Eclipse chose this different license to encourage private companies to help Eclipse grow. Eclipse was a great starting point but it didn’t have all the features the original authors wanted. They didn’t have the time to make it perfect. So, the Eclipse designers hoped that companies might want to add features to Eclipse but not otherwise give away they those additions.

Wind River does that. Wind River adds features to Eclipse – features that Wind River customers need to build better avionics and other products using the Wind River operating systems and tools. And so do the other companies that base their products on Eclipse.

And sometimes those changes, those enhancements, required some very fundamental changes in Eclipse, and those are in areas that are common to all companies using Eclipse. What one company fixed in those areas, is available to all companies using Eclipse.

And so Eclipse began growing.

And, also over time, companies have decided to give up their proprietary additions, to make them “open source”.

Why would they give away their proprietary software?

They’ve done this because, at some point, software products simply become too big for any one company to maintain. Both Linux and Eclipse, while subject to slightly different but still “open source” licenses, are too complex for any one company to maintain.

And so, Wind River and these other companies, sometimes release their proprietary additions into the open source community. For the companies that do so, they gain the advantage of having a much larger pool of software developers to maintain that product. For the open source community, they gain the advantage of growing a much more comprehensive and useful “product”.

And it is the complexity of layers upon layers upon layers of software that makes this “open sourcing” particularly attractive.

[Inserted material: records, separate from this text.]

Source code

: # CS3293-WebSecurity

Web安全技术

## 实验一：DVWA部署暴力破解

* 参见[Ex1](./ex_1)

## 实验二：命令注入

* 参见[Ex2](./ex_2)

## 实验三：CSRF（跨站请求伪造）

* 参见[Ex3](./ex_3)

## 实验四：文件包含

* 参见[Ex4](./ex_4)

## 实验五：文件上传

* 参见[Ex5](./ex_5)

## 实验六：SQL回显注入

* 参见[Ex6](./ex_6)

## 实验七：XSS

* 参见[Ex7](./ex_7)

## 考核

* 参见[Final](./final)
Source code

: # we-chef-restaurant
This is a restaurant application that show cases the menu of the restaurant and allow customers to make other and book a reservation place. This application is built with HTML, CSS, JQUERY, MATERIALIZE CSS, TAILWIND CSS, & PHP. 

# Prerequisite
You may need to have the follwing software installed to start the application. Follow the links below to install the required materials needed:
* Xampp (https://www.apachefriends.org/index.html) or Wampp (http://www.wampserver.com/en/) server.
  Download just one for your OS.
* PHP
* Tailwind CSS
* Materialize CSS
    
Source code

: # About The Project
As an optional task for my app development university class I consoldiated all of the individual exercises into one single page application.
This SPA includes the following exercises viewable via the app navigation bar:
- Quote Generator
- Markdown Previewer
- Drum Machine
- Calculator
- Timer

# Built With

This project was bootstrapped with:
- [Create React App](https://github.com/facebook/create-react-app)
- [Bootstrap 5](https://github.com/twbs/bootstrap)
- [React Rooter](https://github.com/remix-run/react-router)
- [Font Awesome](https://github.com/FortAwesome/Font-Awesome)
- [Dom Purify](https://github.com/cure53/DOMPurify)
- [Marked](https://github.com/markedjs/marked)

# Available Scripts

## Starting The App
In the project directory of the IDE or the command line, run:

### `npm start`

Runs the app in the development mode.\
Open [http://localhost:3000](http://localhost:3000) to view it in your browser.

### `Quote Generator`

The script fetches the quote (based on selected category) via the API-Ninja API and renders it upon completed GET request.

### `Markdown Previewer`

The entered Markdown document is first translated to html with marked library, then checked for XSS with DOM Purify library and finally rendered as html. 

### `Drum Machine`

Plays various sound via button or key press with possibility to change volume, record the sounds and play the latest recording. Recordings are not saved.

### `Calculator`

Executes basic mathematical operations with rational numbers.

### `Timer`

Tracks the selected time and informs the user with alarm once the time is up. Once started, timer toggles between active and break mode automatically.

Software components are measured by counting the number of lines of code they contain, somewhat analogous to counting the lines of text in a novel. Twenty years ago, the numbers of lines of code in software products were counted in the thousands or tens of thousands for most companies. A few big companies were managing source files that totaled out a perhaps a million lines of code but that was comparatively rare.

One of the first systems I worked on, the Red Baron Operating System at American Express, probably contained no more than a few thousand lines of code. That was back in the mid 1970s.

But with the layering that has become commonplace today, one company’s “million lines of code” are now relying on several other “million lines of code” as their foundation. And there aren’t just two levels. There are dozens of levels, each with “million lines of code” relying on still deeper levels.

This is where “writing software” becomes profoundly different from “writing a book”. While someone might write a series of related novels – The “Master and Commander” series by Patrick O’Brian is one of my favorites where the characters, locations and circumstances may span the entire set – that’s not the same as happens in software.

By analogy, with software we would have to say that, for example, Book #6 in the series specifically tells you on page 147 to “insert book #1 here” and, then later on perhaps page 276, “insert chapters 7-9 and 14 from book #12” at this point. And, in book #8, we then find it requires “insert book #6 here” at some point, thereby stacking not one but two levels, one on top of the other.

This is what software does. It gets unbelievably complicated – so much so that even those of us who understand what it is doing are still in awe.

And almost none of that software is written for free anymore. It’s all being done by educated professionals who are paid by their employers to write that kind of software all day long and add the features and abilities they can then sell to their customers.

And you are then free to buy it.

Or not.

Open source was once labelled as a Communist plot.

“How can business survive if we have to give everything away?”

Today, businesses have found a way to not only profit from open source, but to add to it, enhance it, to work collectively for mutual benefit.

And they make a damn good profit, too.

When someone says, “Liberty is not free”, what we’ve seen evolve in the software industry over the past several decades epitomizes the statement.

Your personal “freedom” works the same way, but that’s a different story.